I've taken courses in multi-variable calc, linear algebra, real analysis, and I'm currently taking a course in abstract algebra. But so far I've only seen applications of multi-variable to physics. I'm looking for books which look at the applications of the other subjects mentioned above to physics, of course books which cover subjects beyond those mentioned are also welcome.

So far I'm liking the flavor of the text "A Course in Modern Mathematical Physics" by Szekeres, but I'd prefer a text which got to the physics side of things more quickly (in the Szekeres text the first eight chapters are strictly on pure math).

After some amazon searching it looks like Theoretical Physics by Joos, Mathematical Physics by Henzel, and Physical Mathematics by Cahill may be good bets?

Best Answer

For an introductory book on the topic, consider "Numerical and Analytical Methods for Scientists and Engineers, Using Mathematica" by Daniel Dubin (ISBN-13: 978-0471266105).

Whats sets this book apart from the rest is that it combines theoretical physics, teaches the math, and solves practical physics problems both by hand and by using Mathematica. This book is at the advanced undergraduate level (junior or senior level).

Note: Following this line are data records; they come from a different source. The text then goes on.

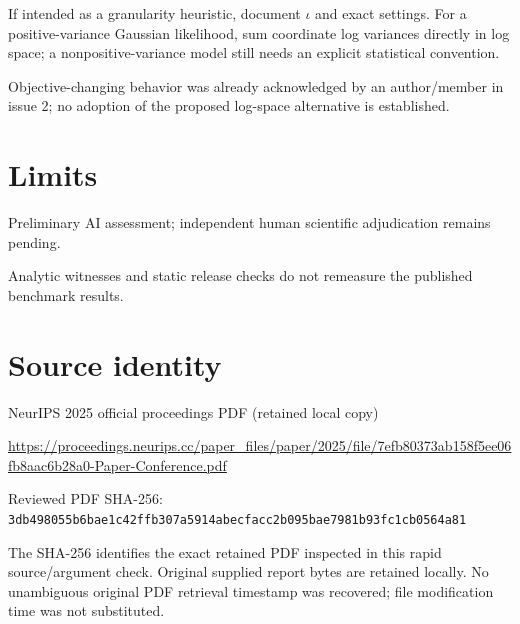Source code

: \documentclass[11pt]{article}
\begin{document}
If intended as a granularity heuristic, document \(\iota\) and exact settings. For a positive-variance Gaussian likelihood, sum coordinate log variances directly in log space; a nonpositive-variance model still needs an explicit statistical convention.

Objective-changing behavior was already acknowledged by an author/member in issue 2; no adoption of the proposed log-space alternative is established.

\section*{Limits}

Preliminary AI assessment; independent human scientific adjudication remains pending.\par

Analytic witnesses and static release checks do not remeasure the published benchmark results.\par

\section*{Source identity}

NeurIPS 2025 official proceedings PDF (retained local copy)

\url{https://proceedings.neurips.cc/paper_files/paper/2025/file/7efb80373ab158f5ee06fb8aac6b28a0-Paper-Conference.pdf}

Reviewed PDF SHA-256: \nolinkurl{3db498055b6bae1c42ffb307a5914abecfacc2b095bae7981b93fc1cb0564a81}

The SHA-256 identifies the exact retained PDF inspected in this rapid source/argument check. Original supplied report bytes are retained locally. No unambiguous original PDF retrieval timestamp was recovered; file modification time was not substituted.
\end{document}
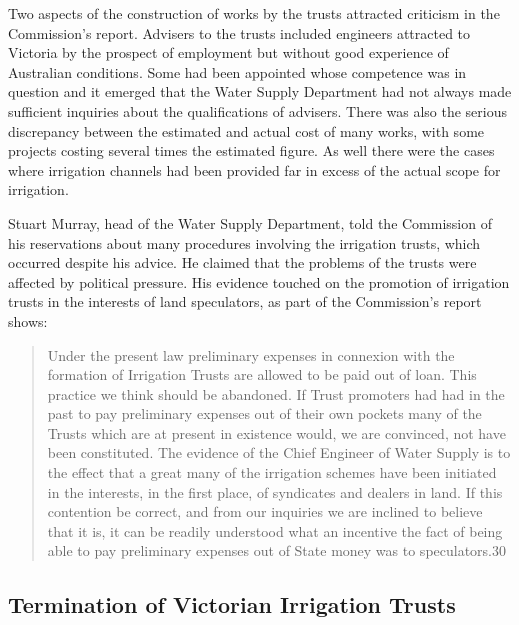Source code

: Two aspects of the construction of works by the trusts attracted
criticism in the Commission's report. Advisers to the trusts included
engineers attracted to Victoria by the prospect of employment but
without good experience of Australian conditions. Some had been
appointed whose competence was in question and it emerged that the
Water Supply Department had not always made sufficient inquiries about
the qualifications of advisers. There was also the serious discrepancy
between the estimated and actual cost of many works, with some
projects costing several times the estimated figure. As well there
were the cases where irrigation channels had been provided far in
excess of the actual scope for irrigation.

Stuart Murray, head of the Water Supply Department, told the
Commission of his reservations about many procedures involving the
irrigation trusts, which occurred despite his advice. He claimed that
the problems of the trusts were affected by political pressure. His
evidence touched on the promotion of irrigation trusts in the
interests of land speculators, as part of the Commission's report
shows:
\begin{quote}
	Under the present law preliminary expenses in connexion with
	the formation of Irrigation Trusts are allowed to be paid out
	of loan.  This practice we think should be abandoned. If Trust
	promoters had had in the past to pay preliminary expenses out
	of their own pockets many of the Trusts which are at present
	in existence would, we are convinced, not have been
	constituted. The evidence of the Chief Engineer of Water
	Supply is to the effect that a great many of the irrigation
	schemes have been initiated in the interests, in the first
	place, of syndicates and dealers in land. If this contention
	be correct, and from our inquiries we are inclined to believe
	that it is, it can be readily understood what an incentive the
	fact of being able to pay preliminary expenses out of State
	money was to speculators.30
\end{quote}

\subsection{Termination of Victorian Irrigation Trusts}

Some examples include solutions to the heat equation, wave equation, electrostatics. Non-linear phenomena are also briefly discussed. On the math side, there's a lot of emphasis on Sturm-Liouville theory and methods for solving such problems. It covers both analytical techniques and numerical methods such as some discretization techniques and finite-element analysis using Mathematica in the context of the above-mentioned physics problems.